Document images with source code
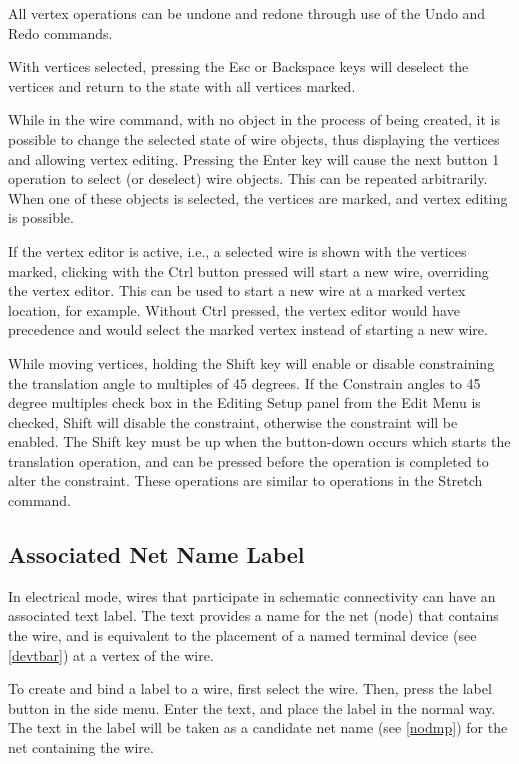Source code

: All vertex operations can be undone and redone through use of the {\cb
Undo} and {\cb Redo} commands.

With vertices selected, pressing the {\kb Esc} or {\kb Backspace} keys
will deselect the vertices and return to the state with all vertices
marked.

While in the {\cb wire} command, with no object in the process of
being created, it is possible to change the selected state of wire
objects, thus displaying the vertices and allowing vertex editing. 
Pressing the {\kb Enter} key will cause the next button 1 operation to
select (or deselect) wire objects.  This can be repeated arbitrarily. 
When one of these objects is selected, the vertices are marked, and
vertex editing is possible.

If the vertex editor is active, i.e., a selected wire is shown with
the vertices marked, clicking with the {\cb Ctrl} button pressed will
start a new wire, overriding the vertex editor.  This can be used to
start a new wire at a marked vertex location, for example.  Without
{\cb Ctrl} pressed, the vertex editor would have precedence and would
select the marked vertex instead of starting a new wire.

While moving vertices, holding the {\kb Shift} key will enable or
disable constraining the translation angle to multiples of 45 degrees. 
If the {\cb Constrain angles to 45 degree multiples} check box in the
{\cb Editing Setup} panel from the {\cb Edit Menu} is checked, {\kb
Shift} will disable the constraint, otherwise the constraint will be
enabled.  The {\kb Shift} key must be up when the button-down occurs
which starts the translation operation, and can be pressed before the
operation is completed to alter the constraint.  These operations are
similar to operations in the {\cb Stretch} command.

\subsection{Associated Net Name Label}

In electrical mode, wires that participate in schematic connectivity
can have an associated text label.  The text provides a name for the
net (node) that contains the wire, and is equivalent to the placement
of a named terminal device (see \ref{devtbar}) at a vertex of the
wire.

To create and bind a label to a wire, first select the wire.  Then,
press the {\cb label} button in the side menu.  Enter the text, and
place the label in the normal way.  The text in the label will be
taken as a candidate net name (see \ref{nodmp}) for the net containing
the wire.

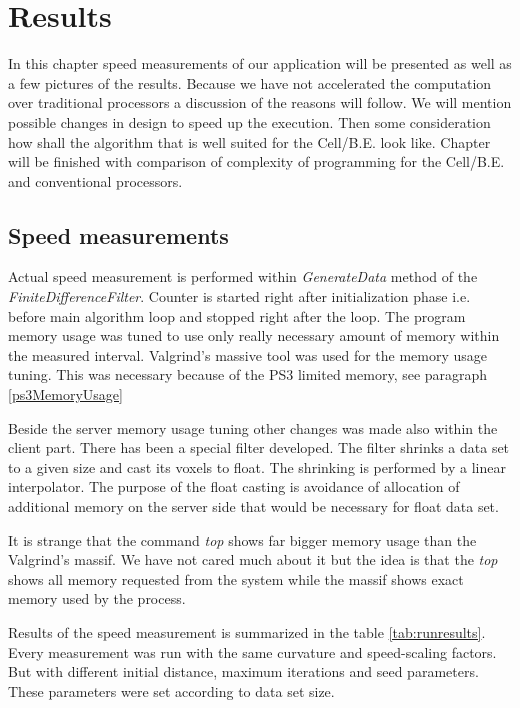 \chapter{Results}

In this chapter speed measurements of our application will be presented as well as a few pictures of the results.
Because we have not accelerated the computation over traditional processors a discussion of the reasons will follow.
We will mention possible changes in design to speed up the execution.
Then some consideration how shall the algorithm that is well suited for the \mbox{Cell/B.E.} look like.
Chapter will be finished with comparison of complexity of programming for the \mbox{Cell/B.E.} and conventional processors.

\section{Speed measurements}

\par
Actual speed measurement is performed within \mbox{\emph{GenerateData}} method of the \mbox{\emph{FiniteDifferenceFilter}}.
Counter is started right after initialization phase i.e. before main algorithm loop and stopped right after the loop.
The program memory usage was tuned to use only really necessary amount of memory within the measured interval.
Valgrind's massive tool was used for the memory usage tuning.
This was necessary because of the PS3 limited memory, see paragraph \ref{ps3MemoryUsage}

\par
Beside the server memory usage tuning other changes was made also within the client part.
There has been a special filter developed.
The filter shrinks a data set to a given size and cast its voxels to float.
The shrinking is performed by a linear interpolator.
The purpose of the float casting is avoidance of allocation of additional memory on the server side that would be necessary for float data set.

\par
It is strange that the command \emph{top} shows far bigger memory usage than the Valgrind's massif.
We have not cared much about it but the idea is that the \emph{top} shows all memory requested from the system while the massif shows exact memory used by the process.

\par
Results of the speed measurement is summarized in the table \ref{tab:runresults}.
Every measurement was run with the same curvature and speed-scaling factors.
But with different initial distance, maximum iterations and seed parameters.
These parameters were set according to data set size.

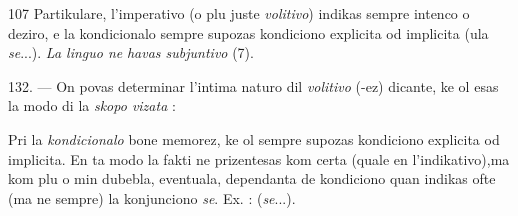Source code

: \begin{VUpage}[111]{107}
Partikulare, l'imperativo (o plu juste \textit{volitivo}) indikas\nl
sempre intenco o deziro, e la kondicionalo sempre supozas\nl
kondiciono explicita od implicita (ula \textit{se}...). \textit{La linguo ne}\nl
\textit{havas subjuntivo} (7).

\VUblanc{5.90pt}%
132. --- On povas determinar l'intima naturo dil \textit{volitivo}\nl
(-ez) dicante, ke ol esas la modo di la \textit{skopo vizata} : \nl
{}\nl
{}

Pri la \textit{kondicionalo} bone memorez, ke ol sempre supozas\nl
kondiciono explicita od implicita. En ta modo la fakti ne\nl
prizentesas kom certa (quale en l'indikativo),ma kom plu o\nl
min dubebla, eventuala, dependanta de kondiciono quan\nl
indikas ofte (ma ne sempre) la konjunciono \textit{se}. Ex. : \nl
{} (\textit{se}...).
\end{VUpage}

**What the task requires**. Nothing but an exact copy belongs in the answer: the lines from the top of the records through the line containing "1 operation to", minus the pictures.

**Response to this task**.
Source code

: All vertex operations can be undone and redone through use of the {\cb
Undo} and {\cb Redo} commands.

With vertices selected, pressing the {\kb Esc} or {\kb Backspace} keys
will deselect the vertices and return to the state with all vertices
marked.

While in the {\cb wire} command, with no object in the process of
being created, it is possible to change the selected state of wire
objects, thus displaying the vertices and allowing vertex editing. 
Pressing the {\kb Enter} key will cause the next button 1 operation to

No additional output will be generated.